I recently found out that a person I worked with for quite a few years is in jail. She will likely be spending at least a year there, but I'm not sure. I heard about it on the news and when I saw her mugshot there on my tv screen a panic went through me. I had to tell myself - "it's not happening to me, it's not happening to me."
I've been thinking about her a lot this past week since I found out. At first I was just so shocked that she could've gotten herself mixed up in the situation she's in. We were pretty good friends back in the day. We've also had falling outs during that time too. Most recently we were friends on facebook and that was it. I haven't seen or talked to her in about 5 years. The last time I saw her was at a local buffet. She was sitting with her mom eating when we walked in. I talked to her for a couple minutes, average small talk- hey how are you? how's your daughter? I knew from just that short chat that she was the same girl I knew from back in the day. I never have had anything against her, I just knew that she wasn't someone I wanted to spend time with. I had actually wished her a happy birthday on facebook through a private message- she thanked me and said we should do lunch- I replied sure and asked when she was free. I never got a response, so I assumed the feeling was mutual.
I'm finally coming out of obsession about the situation, (thanks anxiety and ocd) and being able to separate myself from it and not think that I'm going to jail to for some crazy reason.
I just think about all the little things that I get to do now that I'm sure she wishes she could do.
Make tea in the morning, drive a car, stay in bed, not worrying about someone beating you up, snuggling the people you love.
This morning when I was meditating I heard the birds sing since it's an unusually warm day today.
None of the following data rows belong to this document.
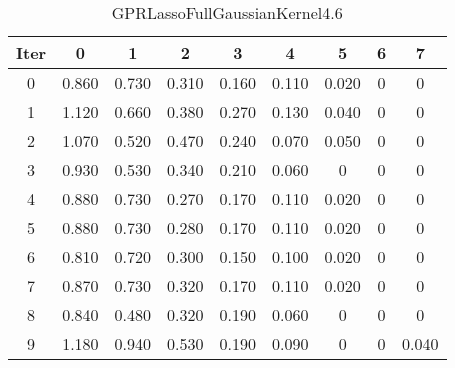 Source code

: \begin{table}
	\begin{center}
		\begin{tabular}{|c|c|c|c|c|c|c|c|c|}
			\hline
			Iter & 0 & 1 & 2 & 3 & 4 & 5 & 6 & 7 \\
			\hline
			0 & 0.860 & 0.730 & 0.310 & 0.160 & 0.110 & 0.020 & 0 & 0 \\
			\hline
			1 & 1.120 & 0.660 & 0.380 & 0.270 & 0.130 & 0.040 & 0 & 0 \\
			\hline
			2 & 1.070 & 0.520 & 0.470 & 0.240 & 0.070 & 0.050 & 0 & 0 \\
			\hline
			3 & 0.930 & 0.530 & 0.340 & 0.210 & 0.060 & 0 & 0 & 0 \\
			\hline
			4 & 0.880 & 0.730 & 0.270 & 0.170 & 0.110 & 0.020 & 0 & 0 \\
			\hline
			5 & 0.880 & 0.730 & 0.280 & 0.170 & 0.110 & 0.020 & 0 & 0 \\
			\hline
			6 & 0.810 & 0.720 & 0.300 & 0.150 & 0.100 & 0.020 & 0 & 0 \\
			\hline
			7 & 0.870 & 0.730 & 0.320 & 0.170 & 0.110 & 0.020 & 0 & 0 \\
			\hline
			8 & 0.840 & 0.480 & 0.320 & 0.190 & 0.060 & 0 & 0 & 0 \\
			\hline
			9 & 1.180 & 0.940 & 0.530 & 0.190 & 0.090 & 0 & 0 & 0.040 \\
			\hline
		\end{tabular}
	\end{center}
	\caption{GPRLassoFullGaussianKernel4.6}
\end{table}
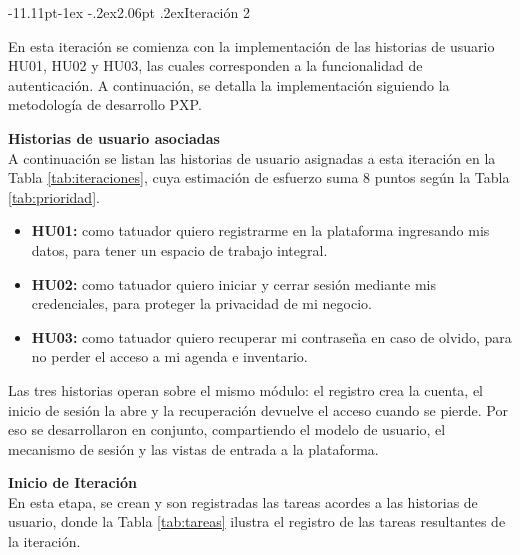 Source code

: \documentclass[12pt,letterpaper,oneside]{report}
\makeatletter
\renewcommand\subsection{\@startsection{subsection}{2}{\z@}%
  {-11.11pt\@plus -1ex \@minus -.2ex}{2.06pt \@plus .2ex}{\normalfont\normalsize\bfseries}}
\newcommand{\tituloparpegado}[1]{\par\textbf{#1}\\\indent\ignorespaces}
\makeatother
\begin{document}
\subsection{Iteración 2}

En esta iteración se comienza con la implementación de las historias de usuario HU01, HU02 y HU03, las cuales corresponden a la funcionalidad de autenticación. A continuación, se detalla la implementación siguiendo la metodología de desarrollo PXP.

\vspace{0.3cm}
\tituloparpegado{Historias de usuario asociadas}
A continuación se listan las historias de usuario asignadas a esta iteración en la Tabla \ref{tab:iteraciones}, cuya estimación de esfuerzo suma 8 puntos según la Tabla \ref{tab:prioridad}.

\begin{itemize}
  \item \textbf{HU01:} como tatuador quiero registrarme en la plataforma ingresando mis datos, para tener un espacio de trabajo integral.
  \item \textbf{HU02:} como tatuador quiero iniciar y cerrar sesión mediante mis credenciales, para proteger la privacidad de mi negocio.
  \item \textbf{HU03:} como tatuador quiero recuperar mi contraseña en caso de olvido, para no perder el acceso a mi agenda e inventario.
\end{itemize}

Las tres historias operan sobre el mismo módulo: el registro crea la cuenta, el inicio de sesión la abre y la recuperación devuelve el acceso cuando se pierde. Por eso se desarrollaron en conjunto, compartiendo el modelo de usuario, el mecanismo de sesión y las vistas de entrada a la plataforma.

\vspace{0.3cm}
\tituloparpegado{Inicio de Iteración}
En esta etapa, se crean y son registradas las tareas acordes a las historias de usuario, donde la Tabla \ref{tab:tareas} ilustra el registro de las tareas resultantes de la iteración.
\end{document}
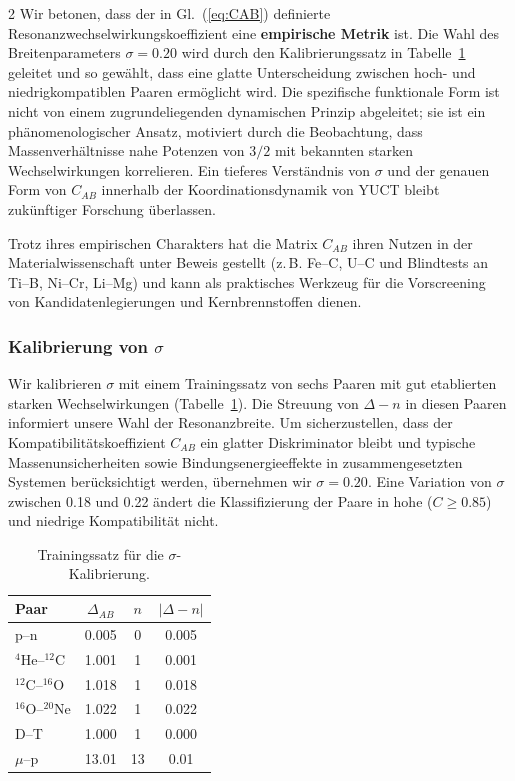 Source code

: \documentclass[11pt,a4paper]{article}
\begin{document}
\begin{multicols}{2}
		Wir betonen, dass der in Gl.~(\ref{eq:CAB}) definierte Resonanzwechselwirkungskoeffizient eine \textbf{empirische Metrik} ist. Die Wahl des Breitenparameters \(\sigma = 0.20\) wird durch den Kalibrierungssatz in Tabelle~\ref{tab:calibration} geleitet und so gewählt, dass eine glatte Unterscheidung zwischen hoch- und niedrigkompatiblen Paaren ermöglicht wird. Die spezifische funktionale Form ist nicht von einem zugrundeliegenden dynamischen Prinzip abgeleitet; sie ist ein phänomenologischer Ansatz, motiviert durch die Beobachtung, dass Massenverhältnisse nahe Potenzen von \(3/2\) mit bekannten starken Wechselwirkungen korrelieren. Ein tieferes Verständnis von \(\sigma\) und der genauen Form von \(C_{AB}\) innerhalb der Koordinationsdynamik von YUCT bleibt zukünftiger Forschung überlassen.
		
		Trotz ihres empirischen Charakters hat die Matrix \(C_{AB}\) ihren Nutzen in der Materialwissenschaft unter Beweis gestellt (z. B. Fe–C, U–C und Blindtests an Ti–B, Ni–Cr, Li–Mg) und kann als praktisches Werkzeug für die Vorscreening von Kandidatenlegierungen und Kernbrennstoffen dienen.
		
		\subsubsection{Kalibrierung von \(\sigma\)}
		
		Wir kalibrieren \(\sigma\) mit einem Trainingssatz von sechs Paaren mit gut etablierten starken Wechselwirkungen (Tabelle~\ref{tab:calibration}). Die Streuung von \(\Delta - n\) in diesen Paaren informiert unsere Wahl der Resonanzbreite. Um sicherzustellen, dass der Kompatibilitätskoeffizient \(C_{AB}\) ein glatter Diskriminator bleibt und typische Massenunsicherheiten sowie Bindungsenergieeffekte in zusammengesetzten Systemen berücksichtigt werden, übernehmen wir \(\sigma = 0.20\). Eine Variation von \(\sigma\) zwischen 0.18 und 0.22 ändert die Klassifizierung der Paare in hohe (\(C \ge 0.85\)) und niedrige Kompatibilität nicht.
		
		\begin{table}[H]
			\centering
			\caption{Trainingssatz für die \(\sigma\)-Kalibrierung.}
			\label{tab:calibration}
			\small
			\begin{tabular}{l c c c}
				\toprule
				Paar & \(\Delta_{AB}\) & \(n\) & \(|\Delta - n|\) \\
				\midrule
				p--n    & 0.005 & 0 & 0.005 \\
				\(^4\)He--\(^{12}\)C & 1.001 & 1 & 0.001 \\
				\(^{12}\)C--\(^{16}\)O & 1.018 & 1 & 0.018 \\
				\(^{16}\)O--\(^{20}\)Ne & 1.022 & 1 & 0.022 \\
				D--T    & 1.000 & 1 & 0.000 \\
				\(\mu\)--p & 13.01 & 13 & 0.01 \\
				\bottomrule
			\end{tabular}
		\end{table}
		
	\end{multicols}
	
\end{document}
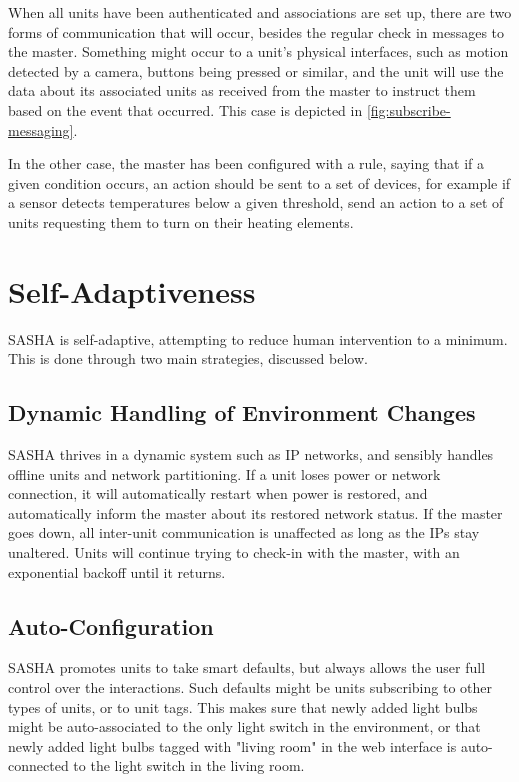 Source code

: When all units have been authenticated and associations are set up, there are two forms of communication that will occur, besides the regular check in messages to the master. Something might occur to a unit's physical interfaces, such as motion detected by a camera, buttons being pressed or similar, and the unit will use the data about its associated units as received from the master to instruct them based on the event that occurred. This case is depicted in \autoref{fig:subscribe-messaging}.

In the other case, the master has been configured with a rule, saying that if a given condition occurs, an action should be sent to a set of devices, for example if a sensor detects temperatures below a given threshold, send an action to a set of units requesting them to turn on their heating elements.


\section{Self-Adaptiveness}
SASHA is self-adaptive, attempting to reduce human intervention to a minimum. This is done through two main strategies, discussed below.

\subsection{Dynamic Handling of Environment Changes}
SASHA thrives in a dynamic system such as IP networks, and sensibly handles offline units and network partitioning. If a unit loses power or network connection, it will automatically restart when power is restored, and automatically inform the master about its restored network status. If the master goes down, all inter-unit communication is unaffected as long as the IPs stay unaltered. Units will continue trying to check-in with the master, with an exponential backoff until it returns.

\subsection{Auto-Configuration}
SASHA promotes units to take smart defaults, but always allows the user full control over the interactions. Such defaults might be units subscribing to other types of units, or to unit tags. This makes sure that newly added light bulbs might be auto-associated to the only light switch in the environment, or that newly added light bulbs tagged with "living room" in the web interface is auto-connected to the light switch in the living room.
I thought to myself- "Can she even hear birds sing?"
Anyway, I feel really bad for her and I hope she gets her stuff straight. I also want to thank her for creating an even deeper appreciation of my life. I knew that I appreciated my life before but now it's the tiniest of things that I really soak up. Laying in my soft bed with warm blankets. Quiet. Yummy food. Stepping outside whenever I want. Picking out my clothes, Privacy.
I have an amazing life. I am so fortunate to be enjoying my life right now. There's been hard times that I didn't think I'd make it through, but I'm here. It's amazing.
Simply breathing and enjoying the sunshine is amazing.